This study was a clinical retrospective study. A total of 203 participants were recruited from the endoscopy center and gastrointestinal surgery of the first affiliated hospital of Guangzhou University of Chinese Medicine. All participants consisted of healthy people who underwent routine physical examination and patients diagnosed with chronic superficial gastritis, gastric ulcer, atrophic gastritis or gastric cancer by endoscopy and histopathological examination. The criteria for performing endoscopy referred to the ASGE guideline (Early et al., 2012). Subjects with a history of other serious systemic diseases and other malignancies were excluded. The healthy control group in this study included individuals with normal gastric mucosa or only mild chronic inflammation without other lesions. Gastric mucosa specimens of each subject were taken for subsequent Hp infection, histopathological changes of gastric mucosa, miRNA gene polymorphism and expression level detection. The study protocol was approved by the Ethics Committee of the First Affiliated Hospital of Guangzhou University of Chinese Medicine [ethics approval No. (2015) 009]. All subjects signed the informed consent.

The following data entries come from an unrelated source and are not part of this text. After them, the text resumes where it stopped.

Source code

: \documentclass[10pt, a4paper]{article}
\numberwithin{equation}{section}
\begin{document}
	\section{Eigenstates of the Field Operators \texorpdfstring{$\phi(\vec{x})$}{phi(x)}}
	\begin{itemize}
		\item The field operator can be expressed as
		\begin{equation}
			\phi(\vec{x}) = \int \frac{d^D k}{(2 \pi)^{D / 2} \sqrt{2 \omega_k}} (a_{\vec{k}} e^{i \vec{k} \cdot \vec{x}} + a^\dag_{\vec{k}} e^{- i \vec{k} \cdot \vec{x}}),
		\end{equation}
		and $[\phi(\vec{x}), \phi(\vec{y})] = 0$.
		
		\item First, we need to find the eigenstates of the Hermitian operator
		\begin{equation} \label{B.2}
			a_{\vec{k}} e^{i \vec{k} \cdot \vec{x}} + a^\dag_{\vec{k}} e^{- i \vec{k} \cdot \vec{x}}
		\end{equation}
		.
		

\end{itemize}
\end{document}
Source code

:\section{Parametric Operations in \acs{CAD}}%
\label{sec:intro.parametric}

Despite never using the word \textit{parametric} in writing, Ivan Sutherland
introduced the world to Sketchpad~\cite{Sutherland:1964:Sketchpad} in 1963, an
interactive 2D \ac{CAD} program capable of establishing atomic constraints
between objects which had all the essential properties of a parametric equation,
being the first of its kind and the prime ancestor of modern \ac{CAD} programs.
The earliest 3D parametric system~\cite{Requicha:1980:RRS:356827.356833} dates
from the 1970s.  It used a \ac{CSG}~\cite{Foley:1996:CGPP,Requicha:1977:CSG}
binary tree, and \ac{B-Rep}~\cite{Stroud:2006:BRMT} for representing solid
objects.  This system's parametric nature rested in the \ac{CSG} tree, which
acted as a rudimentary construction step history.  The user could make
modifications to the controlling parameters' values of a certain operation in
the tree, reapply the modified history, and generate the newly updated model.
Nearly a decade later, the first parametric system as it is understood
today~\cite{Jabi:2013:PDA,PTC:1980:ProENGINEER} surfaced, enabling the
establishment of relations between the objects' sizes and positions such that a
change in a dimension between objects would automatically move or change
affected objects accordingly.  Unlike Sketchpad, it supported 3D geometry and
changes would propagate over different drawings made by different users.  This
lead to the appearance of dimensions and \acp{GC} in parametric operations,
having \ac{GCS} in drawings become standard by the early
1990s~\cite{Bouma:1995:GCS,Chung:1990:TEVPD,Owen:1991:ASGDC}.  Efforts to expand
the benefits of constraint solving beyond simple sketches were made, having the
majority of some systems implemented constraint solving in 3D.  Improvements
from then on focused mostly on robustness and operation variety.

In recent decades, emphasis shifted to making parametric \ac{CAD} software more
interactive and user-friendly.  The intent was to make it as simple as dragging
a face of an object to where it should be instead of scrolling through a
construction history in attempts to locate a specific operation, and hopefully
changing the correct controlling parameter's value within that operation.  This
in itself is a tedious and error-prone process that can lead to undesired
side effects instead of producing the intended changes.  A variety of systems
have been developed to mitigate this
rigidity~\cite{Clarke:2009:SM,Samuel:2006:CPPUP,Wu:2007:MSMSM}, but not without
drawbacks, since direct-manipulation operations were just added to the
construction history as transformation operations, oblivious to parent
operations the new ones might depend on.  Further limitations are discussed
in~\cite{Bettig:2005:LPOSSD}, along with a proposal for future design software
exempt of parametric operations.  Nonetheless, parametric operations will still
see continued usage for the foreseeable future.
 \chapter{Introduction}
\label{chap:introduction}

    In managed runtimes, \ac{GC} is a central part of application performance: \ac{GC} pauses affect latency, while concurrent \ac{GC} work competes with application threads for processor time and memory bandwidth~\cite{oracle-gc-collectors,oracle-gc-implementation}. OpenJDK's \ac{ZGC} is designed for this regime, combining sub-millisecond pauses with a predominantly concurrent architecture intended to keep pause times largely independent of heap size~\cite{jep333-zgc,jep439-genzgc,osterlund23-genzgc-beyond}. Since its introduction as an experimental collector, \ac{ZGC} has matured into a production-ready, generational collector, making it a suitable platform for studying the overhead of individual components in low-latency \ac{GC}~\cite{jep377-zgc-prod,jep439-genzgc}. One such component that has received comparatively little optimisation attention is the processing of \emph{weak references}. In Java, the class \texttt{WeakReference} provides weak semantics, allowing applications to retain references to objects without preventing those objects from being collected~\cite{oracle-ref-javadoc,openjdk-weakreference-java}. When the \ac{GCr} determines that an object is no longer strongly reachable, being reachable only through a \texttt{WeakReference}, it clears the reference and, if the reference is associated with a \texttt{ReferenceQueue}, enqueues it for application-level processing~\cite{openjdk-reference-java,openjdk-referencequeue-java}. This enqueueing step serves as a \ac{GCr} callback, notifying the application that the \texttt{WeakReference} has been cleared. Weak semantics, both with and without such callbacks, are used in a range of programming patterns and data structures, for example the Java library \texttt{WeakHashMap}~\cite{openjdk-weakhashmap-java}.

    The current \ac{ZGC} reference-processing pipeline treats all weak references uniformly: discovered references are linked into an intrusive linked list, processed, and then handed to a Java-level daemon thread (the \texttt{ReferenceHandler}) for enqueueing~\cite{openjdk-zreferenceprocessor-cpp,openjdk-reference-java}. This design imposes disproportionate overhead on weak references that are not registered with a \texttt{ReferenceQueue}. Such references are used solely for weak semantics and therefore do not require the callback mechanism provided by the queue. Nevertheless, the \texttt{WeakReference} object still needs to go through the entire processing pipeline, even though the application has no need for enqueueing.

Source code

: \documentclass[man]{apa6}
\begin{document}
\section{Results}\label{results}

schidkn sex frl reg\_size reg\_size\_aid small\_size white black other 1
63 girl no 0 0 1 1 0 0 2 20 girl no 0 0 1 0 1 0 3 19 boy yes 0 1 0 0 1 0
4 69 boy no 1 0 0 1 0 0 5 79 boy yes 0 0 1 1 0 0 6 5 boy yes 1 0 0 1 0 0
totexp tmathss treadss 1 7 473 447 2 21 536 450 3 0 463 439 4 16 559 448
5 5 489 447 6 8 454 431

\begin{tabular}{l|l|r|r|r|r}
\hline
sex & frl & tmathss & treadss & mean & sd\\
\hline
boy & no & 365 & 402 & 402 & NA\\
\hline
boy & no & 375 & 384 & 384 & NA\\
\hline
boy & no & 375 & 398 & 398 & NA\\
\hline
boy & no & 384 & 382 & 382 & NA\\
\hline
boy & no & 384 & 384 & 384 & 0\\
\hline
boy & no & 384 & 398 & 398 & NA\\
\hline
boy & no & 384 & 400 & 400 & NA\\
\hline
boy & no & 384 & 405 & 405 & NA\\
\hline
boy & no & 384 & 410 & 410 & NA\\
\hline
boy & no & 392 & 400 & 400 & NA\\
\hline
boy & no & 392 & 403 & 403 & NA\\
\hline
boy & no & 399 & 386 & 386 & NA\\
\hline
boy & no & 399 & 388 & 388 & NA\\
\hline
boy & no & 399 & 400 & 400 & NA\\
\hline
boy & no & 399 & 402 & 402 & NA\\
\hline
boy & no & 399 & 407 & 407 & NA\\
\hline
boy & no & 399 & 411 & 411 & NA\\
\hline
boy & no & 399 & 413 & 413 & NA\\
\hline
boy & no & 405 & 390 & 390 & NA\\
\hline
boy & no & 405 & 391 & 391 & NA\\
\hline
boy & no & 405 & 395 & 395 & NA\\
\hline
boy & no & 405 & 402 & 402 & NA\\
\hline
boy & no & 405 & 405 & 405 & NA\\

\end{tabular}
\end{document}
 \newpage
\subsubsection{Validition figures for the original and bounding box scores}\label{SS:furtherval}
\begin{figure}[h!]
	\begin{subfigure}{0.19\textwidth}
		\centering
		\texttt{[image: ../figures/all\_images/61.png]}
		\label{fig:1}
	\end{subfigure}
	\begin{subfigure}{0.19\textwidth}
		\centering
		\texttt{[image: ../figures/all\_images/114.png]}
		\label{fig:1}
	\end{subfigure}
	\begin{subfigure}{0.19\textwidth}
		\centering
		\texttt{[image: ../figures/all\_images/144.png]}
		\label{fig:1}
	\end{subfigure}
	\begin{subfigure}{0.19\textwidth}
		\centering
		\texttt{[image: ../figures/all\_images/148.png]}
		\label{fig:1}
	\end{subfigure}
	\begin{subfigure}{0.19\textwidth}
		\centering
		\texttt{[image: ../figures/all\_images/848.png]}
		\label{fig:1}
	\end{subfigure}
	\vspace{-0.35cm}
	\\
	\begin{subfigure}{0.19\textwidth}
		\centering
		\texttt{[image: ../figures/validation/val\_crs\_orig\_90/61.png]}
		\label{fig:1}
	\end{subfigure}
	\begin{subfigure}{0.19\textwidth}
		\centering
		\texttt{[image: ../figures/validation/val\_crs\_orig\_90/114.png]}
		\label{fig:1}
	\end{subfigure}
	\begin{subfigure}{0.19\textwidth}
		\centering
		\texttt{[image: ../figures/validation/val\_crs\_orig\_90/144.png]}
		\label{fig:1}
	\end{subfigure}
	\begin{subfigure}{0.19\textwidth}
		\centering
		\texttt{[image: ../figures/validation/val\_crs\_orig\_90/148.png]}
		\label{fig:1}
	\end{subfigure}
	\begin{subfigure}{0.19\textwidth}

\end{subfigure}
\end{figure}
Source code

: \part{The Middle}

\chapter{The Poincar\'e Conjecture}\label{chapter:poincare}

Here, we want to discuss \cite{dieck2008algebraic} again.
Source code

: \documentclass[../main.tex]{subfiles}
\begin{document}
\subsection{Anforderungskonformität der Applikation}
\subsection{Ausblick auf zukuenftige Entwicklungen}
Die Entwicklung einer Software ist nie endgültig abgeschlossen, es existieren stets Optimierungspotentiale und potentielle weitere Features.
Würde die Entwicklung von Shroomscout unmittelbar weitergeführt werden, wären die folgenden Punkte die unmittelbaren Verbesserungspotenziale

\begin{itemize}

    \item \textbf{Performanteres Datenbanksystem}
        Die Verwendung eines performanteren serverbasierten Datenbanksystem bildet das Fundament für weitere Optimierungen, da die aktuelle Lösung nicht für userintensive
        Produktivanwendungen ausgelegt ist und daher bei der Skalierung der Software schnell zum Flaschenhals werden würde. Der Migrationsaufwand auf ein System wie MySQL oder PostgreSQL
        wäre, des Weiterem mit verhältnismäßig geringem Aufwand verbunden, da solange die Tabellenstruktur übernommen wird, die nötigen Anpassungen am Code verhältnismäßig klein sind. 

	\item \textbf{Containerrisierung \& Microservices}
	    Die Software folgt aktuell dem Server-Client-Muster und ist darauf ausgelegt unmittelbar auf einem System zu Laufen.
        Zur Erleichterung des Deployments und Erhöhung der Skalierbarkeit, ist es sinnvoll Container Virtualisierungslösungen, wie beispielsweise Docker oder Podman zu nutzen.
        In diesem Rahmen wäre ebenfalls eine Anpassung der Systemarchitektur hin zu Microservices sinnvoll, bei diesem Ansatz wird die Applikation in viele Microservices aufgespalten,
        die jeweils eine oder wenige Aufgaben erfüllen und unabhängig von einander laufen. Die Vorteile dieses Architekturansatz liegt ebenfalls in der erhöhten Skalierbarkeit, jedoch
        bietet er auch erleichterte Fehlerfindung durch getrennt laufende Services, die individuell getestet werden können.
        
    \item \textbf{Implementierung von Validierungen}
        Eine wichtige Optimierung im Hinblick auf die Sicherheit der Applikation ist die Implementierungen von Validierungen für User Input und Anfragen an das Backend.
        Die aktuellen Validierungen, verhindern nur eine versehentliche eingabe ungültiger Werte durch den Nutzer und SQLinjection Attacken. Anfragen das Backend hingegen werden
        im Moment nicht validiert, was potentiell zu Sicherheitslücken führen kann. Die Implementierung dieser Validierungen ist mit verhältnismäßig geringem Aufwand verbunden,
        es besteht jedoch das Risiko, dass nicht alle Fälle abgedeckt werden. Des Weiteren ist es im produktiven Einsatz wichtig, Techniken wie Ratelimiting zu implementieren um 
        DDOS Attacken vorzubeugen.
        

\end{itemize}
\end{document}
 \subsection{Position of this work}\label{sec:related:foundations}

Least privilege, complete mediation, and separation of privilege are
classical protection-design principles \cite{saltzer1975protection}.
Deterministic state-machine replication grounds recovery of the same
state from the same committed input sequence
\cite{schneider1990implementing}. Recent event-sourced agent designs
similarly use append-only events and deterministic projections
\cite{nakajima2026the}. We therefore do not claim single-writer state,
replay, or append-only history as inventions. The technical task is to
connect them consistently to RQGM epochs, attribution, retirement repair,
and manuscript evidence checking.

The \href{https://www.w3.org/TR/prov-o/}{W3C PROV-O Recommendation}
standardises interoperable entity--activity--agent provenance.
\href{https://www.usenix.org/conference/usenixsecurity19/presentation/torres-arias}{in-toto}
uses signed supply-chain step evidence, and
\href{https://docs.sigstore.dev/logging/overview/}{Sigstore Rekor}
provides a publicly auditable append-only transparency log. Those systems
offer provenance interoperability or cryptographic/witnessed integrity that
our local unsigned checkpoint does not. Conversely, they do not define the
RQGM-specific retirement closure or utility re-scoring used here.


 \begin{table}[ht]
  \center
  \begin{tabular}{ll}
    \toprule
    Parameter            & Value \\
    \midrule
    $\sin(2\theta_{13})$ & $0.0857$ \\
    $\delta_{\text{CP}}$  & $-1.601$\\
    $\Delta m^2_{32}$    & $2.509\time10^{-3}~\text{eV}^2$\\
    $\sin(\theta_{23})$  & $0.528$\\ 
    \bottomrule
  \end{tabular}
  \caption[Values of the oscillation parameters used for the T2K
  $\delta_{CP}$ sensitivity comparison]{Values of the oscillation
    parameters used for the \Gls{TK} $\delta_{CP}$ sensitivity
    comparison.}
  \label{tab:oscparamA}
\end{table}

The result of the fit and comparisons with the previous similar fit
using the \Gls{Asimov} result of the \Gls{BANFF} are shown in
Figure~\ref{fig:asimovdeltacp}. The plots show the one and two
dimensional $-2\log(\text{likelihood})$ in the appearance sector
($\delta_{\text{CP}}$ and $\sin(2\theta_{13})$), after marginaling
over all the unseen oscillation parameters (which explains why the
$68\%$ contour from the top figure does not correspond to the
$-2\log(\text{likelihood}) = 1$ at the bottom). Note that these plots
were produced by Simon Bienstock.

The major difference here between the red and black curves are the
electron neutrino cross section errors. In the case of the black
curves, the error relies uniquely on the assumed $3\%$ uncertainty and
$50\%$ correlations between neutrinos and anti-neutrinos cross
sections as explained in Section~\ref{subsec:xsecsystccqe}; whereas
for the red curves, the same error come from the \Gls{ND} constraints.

The detailed inclusion and exclusion criteria of patients were as follow: Inclusion criteria: 1) Those who meet the diagnostic criteria for those above gastric diseases; 2) Age between 18 and 80 years old; 3) Those who voluntarily participated in the study and signed the informed consent form. Exclusion criteria: 1) Patients combined with other serious systemic diseases; 2) Those who took traditional Chinese medicine, PPI or Hp eradication treatment in the past month; 3) Pregnant and breastfeeding women; 4) Those with a history of severe mental illness or intellectual disability who are unable to cooperate with the collection of medical history data and sign the informed consent form.

HiPure tissue DNA kit (Magen, Guangzhou, China) was used to extract genomic DNA from gastric mucosal tissues. Polymerase chain reaction was performed by PCR DSMIX kit (Dongsheng Biotech, Guangdong, China). The primer sequences of the five miRNAs were as follow: 5′-CGA​CTC​TCT​ATG​AGA​ATT​ATG​C-3′ (forward) and 5′-AAT​TGG​ATG​CCG​CAG​TGG​TC-3′ (reverse) for miR-499; 5′-TCCAGATAGATGCAAAGCTG-3′ (forward) and 5′-AGA​CTC​CTCTC​CCT​TAA​TCA​C-3′ (reverse) for miR-196a2; 5′-CAT​CTC​ATG​TCC​AGG​ACC​AC-3′ (forward) and 5′-AGTGAGCTGGTCCAAGACTCAG-3′ (reverse) for miR-149; 5′-GAC​CTG​GTA​CTA​GGA​AGC​AG-3′ (forward) and 5′-CTT​ATA​CCT​TCA​GAC​CTG​AG-3′ (reverse) for miR-146; 5′-TGT​GTT​TCA​GCT​CAG​TAG​GCA​C-3′ (forward) and 5′-CTG​TCA​CAA​ATC​ACA​TTGCC-3′ (reverse) for miR-27a. The PCR reaction procedure was as follows: for miR-499 and miR-149, pre-deformation at 94°C for 4 min, followed by denaturation at 94°C for 30 s, annealing at 60°C for 30 s, and 72°C for 30 s for a total of 40 cycles; finally, extension at 72°C for 10 min and storage at 10°C for 30 s. For miR-196a2 and miR-146a, pre-deformation at 94°C for 4 min, followed by denaturation at 94°C for 30 s, annealing at 60°C for 30 s, and 72°C for 30 s for a total of 32 cycles; finally, extension at 72°C for 10 min and storage at 10°C for 30 s. For miR-27a, pre-deformation at 94°C for 4 min, followed by denaturation at 94°C for 30 s, annealing at 60°C for 30 s, and 72°C for 30 s for a total of 35 cycles; finally, extension at 72°C for 10 min and storage at 10°C for 30 s. The PCR products were identified by 1% agarose gel electrophoresis. After purification, PCR products were cycle sequenced using BigDye Terminator v3.1 cycle Sequencing kit following ABI standard procedures.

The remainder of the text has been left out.